■ ENTRIES PROVIDED:

—————

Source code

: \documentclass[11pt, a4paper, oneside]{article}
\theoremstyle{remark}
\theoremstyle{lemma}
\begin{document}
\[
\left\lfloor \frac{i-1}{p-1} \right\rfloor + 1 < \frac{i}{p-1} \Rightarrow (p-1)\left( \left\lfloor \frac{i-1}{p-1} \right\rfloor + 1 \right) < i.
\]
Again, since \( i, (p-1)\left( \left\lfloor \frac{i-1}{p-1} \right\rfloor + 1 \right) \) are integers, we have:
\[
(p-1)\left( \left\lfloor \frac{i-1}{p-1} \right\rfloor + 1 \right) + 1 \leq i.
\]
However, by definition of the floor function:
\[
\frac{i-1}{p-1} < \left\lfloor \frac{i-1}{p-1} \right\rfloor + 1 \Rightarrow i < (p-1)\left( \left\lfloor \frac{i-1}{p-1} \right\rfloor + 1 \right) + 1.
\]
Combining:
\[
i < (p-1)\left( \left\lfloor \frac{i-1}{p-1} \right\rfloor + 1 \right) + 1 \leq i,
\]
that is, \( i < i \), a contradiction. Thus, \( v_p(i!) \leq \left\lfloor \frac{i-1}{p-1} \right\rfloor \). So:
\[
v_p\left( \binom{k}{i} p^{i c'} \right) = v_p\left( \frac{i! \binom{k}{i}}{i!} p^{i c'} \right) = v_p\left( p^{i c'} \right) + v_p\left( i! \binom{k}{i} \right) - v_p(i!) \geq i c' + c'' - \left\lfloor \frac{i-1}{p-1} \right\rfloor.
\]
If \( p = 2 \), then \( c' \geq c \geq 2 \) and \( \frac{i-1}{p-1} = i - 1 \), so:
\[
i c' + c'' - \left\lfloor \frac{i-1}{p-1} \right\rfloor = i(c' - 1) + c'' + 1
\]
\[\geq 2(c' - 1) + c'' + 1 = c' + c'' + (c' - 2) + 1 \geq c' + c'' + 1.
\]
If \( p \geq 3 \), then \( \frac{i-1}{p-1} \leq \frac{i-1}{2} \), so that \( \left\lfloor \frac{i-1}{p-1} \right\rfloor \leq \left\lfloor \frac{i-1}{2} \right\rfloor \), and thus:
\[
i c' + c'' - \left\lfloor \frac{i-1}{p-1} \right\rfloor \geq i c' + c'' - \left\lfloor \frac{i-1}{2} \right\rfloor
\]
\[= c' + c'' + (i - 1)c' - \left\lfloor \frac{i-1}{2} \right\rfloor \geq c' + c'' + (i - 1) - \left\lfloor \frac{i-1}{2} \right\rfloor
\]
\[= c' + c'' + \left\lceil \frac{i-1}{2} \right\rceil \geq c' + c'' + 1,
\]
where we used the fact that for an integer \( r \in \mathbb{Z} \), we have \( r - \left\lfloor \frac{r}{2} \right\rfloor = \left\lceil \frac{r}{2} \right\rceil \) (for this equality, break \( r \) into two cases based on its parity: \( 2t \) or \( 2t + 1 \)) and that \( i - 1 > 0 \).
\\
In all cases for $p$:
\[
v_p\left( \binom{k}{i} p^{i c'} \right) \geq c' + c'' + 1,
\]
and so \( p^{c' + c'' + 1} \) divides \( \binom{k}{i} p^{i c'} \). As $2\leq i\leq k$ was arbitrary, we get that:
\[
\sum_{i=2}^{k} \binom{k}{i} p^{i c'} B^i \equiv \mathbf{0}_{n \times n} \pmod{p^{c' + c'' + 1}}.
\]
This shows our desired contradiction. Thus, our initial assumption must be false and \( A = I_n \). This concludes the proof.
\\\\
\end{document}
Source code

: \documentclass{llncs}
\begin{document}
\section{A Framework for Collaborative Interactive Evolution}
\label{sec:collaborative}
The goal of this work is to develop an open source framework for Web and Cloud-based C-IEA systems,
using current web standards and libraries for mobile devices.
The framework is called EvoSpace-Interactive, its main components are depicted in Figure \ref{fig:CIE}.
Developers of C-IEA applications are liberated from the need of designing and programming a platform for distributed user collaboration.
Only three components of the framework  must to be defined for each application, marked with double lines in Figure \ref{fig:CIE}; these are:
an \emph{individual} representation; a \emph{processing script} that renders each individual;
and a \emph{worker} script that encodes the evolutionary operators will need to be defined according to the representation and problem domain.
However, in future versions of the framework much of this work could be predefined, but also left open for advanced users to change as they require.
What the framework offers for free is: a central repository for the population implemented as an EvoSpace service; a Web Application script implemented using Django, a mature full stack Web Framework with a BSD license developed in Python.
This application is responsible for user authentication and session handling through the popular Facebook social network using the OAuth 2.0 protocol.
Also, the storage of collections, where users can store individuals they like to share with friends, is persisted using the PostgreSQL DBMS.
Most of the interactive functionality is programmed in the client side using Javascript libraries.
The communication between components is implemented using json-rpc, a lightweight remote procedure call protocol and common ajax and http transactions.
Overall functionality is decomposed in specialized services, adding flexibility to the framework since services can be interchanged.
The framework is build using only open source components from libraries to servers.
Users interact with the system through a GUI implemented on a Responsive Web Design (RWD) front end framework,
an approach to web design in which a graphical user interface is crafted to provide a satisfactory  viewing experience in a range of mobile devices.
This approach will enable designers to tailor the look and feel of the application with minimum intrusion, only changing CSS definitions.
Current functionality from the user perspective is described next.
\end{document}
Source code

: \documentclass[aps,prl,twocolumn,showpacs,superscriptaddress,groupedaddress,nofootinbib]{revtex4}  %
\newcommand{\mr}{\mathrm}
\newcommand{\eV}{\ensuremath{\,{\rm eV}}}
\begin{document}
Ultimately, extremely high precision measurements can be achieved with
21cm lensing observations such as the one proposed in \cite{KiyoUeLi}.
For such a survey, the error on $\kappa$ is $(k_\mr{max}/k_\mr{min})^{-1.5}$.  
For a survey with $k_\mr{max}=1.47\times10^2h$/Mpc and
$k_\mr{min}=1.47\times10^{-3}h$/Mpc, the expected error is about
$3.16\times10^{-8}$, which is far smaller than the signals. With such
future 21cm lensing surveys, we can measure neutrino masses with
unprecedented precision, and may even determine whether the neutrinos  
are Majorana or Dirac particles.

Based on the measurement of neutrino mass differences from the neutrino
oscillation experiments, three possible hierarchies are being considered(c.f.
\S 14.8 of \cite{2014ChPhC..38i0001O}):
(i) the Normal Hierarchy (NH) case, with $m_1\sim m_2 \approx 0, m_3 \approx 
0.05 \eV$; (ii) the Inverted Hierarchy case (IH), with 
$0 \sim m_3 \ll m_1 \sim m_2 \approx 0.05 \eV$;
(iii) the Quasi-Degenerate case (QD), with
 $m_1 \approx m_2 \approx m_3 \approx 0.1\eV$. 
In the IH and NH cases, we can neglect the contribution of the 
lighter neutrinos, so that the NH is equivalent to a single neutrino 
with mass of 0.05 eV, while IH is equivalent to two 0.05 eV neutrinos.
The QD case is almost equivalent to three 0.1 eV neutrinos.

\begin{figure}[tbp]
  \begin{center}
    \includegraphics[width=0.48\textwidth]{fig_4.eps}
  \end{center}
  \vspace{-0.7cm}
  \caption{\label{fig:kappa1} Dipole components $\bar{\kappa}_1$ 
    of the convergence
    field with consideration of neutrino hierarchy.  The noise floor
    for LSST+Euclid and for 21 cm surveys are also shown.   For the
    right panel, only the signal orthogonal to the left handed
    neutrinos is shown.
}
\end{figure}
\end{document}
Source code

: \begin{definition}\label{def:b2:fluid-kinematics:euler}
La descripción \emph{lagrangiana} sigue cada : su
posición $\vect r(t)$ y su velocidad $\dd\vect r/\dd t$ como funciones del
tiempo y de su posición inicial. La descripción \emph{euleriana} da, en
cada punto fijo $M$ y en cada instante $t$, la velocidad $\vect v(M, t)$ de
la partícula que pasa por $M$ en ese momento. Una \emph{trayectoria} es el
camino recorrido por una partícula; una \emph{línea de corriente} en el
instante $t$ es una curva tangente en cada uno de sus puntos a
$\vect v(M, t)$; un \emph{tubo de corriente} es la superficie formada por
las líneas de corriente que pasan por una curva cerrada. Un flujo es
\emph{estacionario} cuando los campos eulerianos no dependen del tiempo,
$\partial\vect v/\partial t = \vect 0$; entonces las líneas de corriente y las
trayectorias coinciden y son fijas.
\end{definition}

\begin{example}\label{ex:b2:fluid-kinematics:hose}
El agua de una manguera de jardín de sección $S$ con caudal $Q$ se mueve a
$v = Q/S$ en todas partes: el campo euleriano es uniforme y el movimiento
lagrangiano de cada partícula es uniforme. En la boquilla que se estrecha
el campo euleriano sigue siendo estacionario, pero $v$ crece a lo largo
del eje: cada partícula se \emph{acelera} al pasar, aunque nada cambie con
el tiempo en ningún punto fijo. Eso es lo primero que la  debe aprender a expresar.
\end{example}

—————

■ EXERCISE DETAILS: Show all lines from the data above in which the word "error" appears.

■ OUTPUT FOR THIS TASK:
For such a survey, the error on $\kappa$ is $(k_\mr{max}/k_\mr{min})^{-1.5}$.  
$k_\mr{min}=1.47\times10^{-3}h$/Mpc, the expected error is about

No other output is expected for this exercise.